• Source material:
┌──

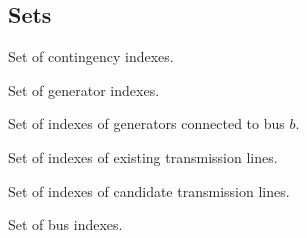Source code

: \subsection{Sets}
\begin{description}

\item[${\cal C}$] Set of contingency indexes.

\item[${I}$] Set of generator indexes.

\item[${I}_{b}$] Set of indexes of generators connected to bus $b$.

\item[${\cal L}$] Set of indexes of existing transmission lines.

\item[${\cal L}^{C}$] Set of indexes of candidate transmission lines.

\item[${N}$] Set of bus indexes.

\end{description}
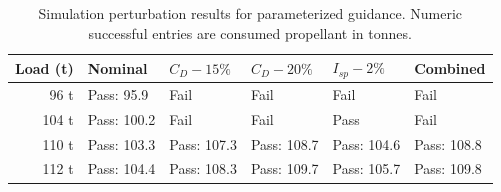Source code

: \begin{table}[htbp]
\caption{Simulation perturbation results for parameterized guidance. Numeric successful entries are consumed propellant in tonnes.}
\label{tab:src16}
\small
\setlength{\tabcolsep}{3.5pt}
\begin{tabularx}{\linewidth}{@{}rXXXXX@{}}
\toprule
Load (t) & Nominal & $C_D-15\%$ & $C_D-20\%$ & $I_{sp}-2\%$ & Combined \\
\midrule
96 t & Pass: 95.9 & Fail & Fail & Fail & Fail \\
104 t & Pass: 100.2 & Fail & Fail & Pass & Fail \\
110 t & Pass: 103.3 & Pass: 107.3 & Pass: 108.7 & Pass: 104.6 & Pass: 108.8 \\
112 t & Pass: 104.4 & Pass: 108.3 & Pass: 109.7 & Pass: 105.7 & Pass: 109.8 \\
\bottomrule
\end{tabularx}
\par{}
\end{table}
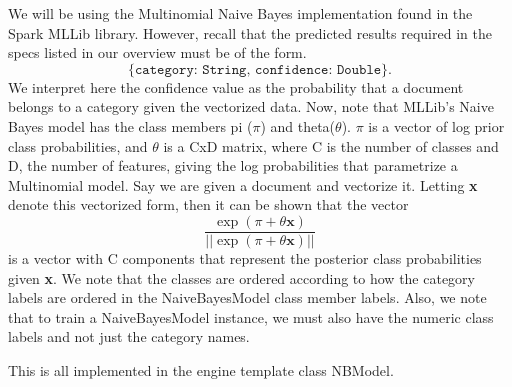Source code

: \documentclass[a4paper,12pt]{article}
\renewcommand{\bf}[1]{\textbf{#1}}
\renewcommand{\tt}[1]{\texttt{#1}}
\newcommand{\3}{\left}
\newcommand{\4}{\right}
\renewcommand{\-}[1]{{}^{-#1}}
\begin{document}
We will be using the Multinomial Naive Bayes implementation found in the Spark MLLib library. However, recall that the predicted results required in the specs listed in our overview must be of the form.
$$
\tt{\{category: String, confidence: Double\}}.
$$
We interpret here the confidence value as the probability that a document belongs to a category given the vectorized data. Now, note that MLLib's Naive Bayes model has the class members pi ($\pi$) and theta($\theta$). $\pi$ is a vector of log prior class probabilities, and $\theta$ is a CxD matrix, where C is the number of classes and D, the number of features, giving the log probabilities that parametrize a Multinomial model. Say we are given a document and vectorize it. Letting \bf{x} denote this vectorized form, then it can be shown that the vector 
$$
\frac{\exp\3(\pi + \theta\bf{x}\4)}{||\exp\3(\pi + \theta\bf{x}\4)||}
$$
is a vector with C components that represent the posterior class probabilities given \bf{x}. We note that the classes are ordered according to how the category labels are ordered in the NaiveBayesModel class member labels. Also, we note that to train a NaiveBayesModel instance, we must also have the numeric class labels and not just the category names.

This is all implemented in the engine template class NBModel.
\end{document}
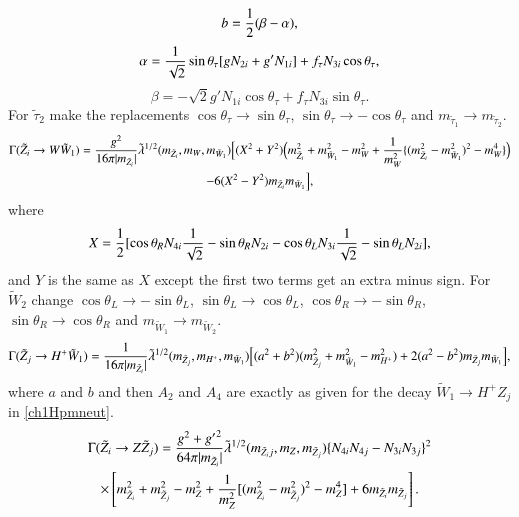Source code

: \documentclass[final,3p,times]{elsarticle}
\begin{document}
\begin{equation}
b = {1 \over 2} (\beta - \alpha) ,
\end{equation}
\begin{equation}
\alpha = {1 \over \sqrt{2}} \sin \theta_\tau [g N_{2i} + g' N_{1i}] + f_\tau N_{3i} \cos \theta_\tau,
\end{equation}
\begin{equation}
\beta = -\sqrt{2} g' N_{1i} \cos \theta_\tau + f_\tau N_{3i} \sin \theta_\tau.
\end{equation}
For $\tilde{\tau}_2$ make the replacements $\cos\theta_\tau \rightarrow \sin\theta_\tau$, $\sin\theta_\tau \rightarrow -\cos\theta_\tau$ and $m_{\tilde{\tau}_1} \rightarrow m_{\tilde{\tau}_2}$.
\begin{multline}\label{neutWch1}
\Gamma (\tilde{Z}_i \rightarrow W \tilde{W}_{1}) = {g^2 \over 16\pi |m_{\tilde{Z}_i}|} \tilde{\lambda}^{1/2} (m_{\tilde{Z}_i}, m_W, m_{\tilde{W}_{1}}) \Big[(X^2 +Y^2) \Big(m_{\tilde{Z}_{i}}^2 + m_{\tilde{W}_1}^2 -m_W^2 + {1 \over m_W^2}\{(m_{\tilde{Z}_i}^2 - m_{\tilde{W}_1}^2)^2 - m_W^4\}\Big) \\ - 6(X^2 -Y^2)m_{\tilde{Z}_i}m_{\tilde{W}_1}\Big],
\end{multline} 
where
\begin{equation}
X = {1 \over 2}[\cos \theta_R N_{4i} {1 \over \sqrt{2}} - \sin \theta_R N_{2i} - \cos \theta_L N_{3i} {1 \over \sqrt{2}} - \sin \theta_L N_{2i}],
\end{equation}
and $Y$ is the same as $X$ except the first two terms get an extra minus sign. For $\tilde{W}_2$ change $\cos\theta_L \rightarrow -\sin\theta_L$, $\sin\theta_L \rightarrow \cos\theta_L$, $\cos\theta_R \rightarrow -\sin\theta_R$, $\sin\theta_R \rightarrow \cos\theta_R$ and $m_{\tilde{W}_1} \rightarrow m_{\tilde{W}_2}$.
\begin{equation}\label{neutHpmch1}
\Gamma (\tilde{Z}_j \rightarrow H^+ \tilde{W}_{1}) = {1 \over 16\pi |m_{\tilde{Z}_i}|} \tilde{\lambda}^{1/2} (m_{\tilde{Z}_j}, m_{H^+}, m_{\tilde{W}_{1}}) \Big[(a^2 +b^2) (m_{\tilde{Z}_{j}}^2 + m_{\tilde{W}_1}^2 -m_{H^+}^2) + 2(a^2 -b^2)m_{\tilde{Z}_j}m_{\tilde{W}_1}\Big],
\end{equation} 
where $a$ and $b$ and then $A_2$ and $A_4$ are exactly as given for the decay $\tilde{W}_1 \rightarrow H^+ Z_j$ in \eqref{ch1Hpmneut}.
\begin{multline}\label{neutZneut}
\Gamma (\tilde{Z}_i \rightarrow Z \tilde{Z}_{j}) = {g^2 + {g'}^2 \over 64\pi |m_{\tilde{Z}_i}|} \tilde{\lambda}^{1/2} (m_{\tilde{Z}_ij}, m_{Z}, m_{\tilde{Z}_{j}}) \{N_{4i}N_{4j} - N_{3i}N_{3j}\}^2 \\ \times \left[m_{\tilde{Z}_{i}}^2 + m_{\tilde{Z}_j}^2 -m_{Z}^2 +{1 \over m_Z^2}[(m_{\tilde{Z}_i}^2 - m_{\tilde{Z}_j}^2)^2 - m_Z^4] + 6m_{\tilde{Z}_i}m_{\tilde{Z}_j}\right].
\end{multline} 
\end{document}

└──
┌──

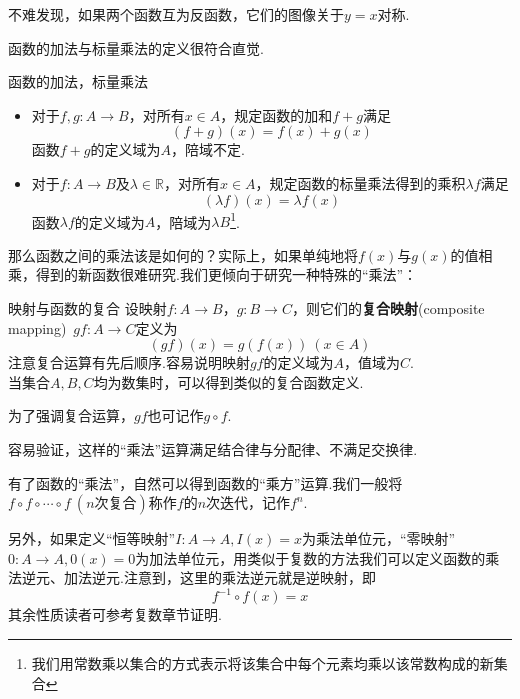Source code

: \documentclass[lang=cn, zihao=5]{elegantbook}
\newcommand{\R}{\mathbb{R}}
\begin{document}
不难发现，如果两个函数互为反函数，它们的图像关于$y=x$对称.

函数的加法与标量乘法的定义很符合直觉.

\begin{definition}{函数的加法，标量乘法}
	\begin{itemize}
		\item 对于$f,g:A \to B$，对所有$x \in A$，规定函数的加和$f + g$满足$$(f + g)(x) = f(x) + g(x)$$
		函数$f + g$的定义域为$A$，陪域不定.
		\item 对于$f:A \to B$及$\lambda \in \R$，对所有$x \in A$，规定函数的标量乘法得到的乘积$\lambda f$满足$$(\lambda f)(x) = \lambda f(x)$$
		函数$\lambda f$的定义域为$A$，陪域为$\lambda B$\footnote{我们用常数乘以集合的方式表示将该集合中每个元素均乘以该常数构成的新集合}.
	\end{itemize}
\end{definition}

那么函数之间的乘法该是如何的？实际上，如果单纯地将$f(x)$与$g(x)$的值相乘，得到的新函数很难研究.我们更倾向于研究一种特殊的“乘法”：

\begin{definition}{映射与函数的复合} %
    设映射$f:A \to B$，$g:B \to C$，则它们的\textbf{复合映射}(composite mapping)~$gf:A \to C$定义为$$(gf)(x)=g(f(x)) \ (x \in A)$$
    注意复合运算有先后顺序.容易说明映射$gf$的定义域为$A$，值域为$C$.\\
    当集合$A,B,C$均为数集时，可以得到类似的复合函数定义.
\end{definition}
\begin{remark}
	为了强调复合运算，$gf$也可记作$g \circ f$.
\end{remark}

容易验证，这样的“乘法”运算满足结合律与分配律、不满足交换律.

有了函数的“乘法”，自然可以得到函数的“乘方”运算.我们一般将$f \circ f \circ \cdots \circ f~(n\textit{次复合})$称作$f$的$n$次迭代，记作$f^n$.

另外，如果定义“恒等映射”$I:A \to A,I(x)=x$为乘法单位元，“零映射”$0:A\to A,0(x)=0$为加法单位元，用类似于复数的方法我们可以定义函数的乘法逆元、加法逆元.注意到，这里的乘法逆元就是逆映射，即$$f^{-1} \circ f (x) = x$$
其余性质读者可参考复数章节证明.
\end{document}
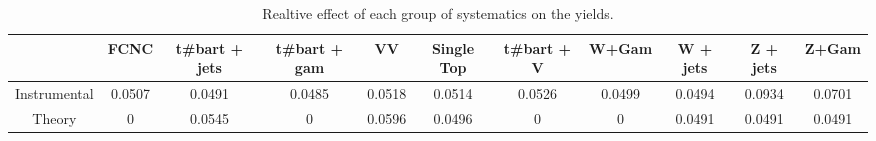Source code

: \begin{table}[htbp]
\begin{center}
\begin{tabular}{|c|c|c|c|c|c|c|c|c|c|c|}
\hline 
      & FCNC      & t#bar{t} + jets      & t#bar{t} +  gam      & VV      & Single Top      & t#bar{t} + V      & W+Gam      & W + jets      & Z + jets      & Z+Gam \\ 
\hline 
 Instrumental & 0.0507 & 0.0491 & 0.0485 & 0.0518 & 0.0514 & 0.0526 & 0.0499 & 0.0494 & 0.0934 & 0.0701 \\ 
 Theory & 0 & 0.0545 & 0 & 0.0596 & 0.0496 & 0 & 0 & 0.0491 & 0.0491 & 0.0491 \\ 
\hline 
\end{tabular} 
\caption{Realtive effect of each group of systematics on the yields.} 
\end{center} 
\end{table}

└──

• Work to complete:
Within the data above, how many lines include "documentclass"? The number alone is the answer.

• Task output:
3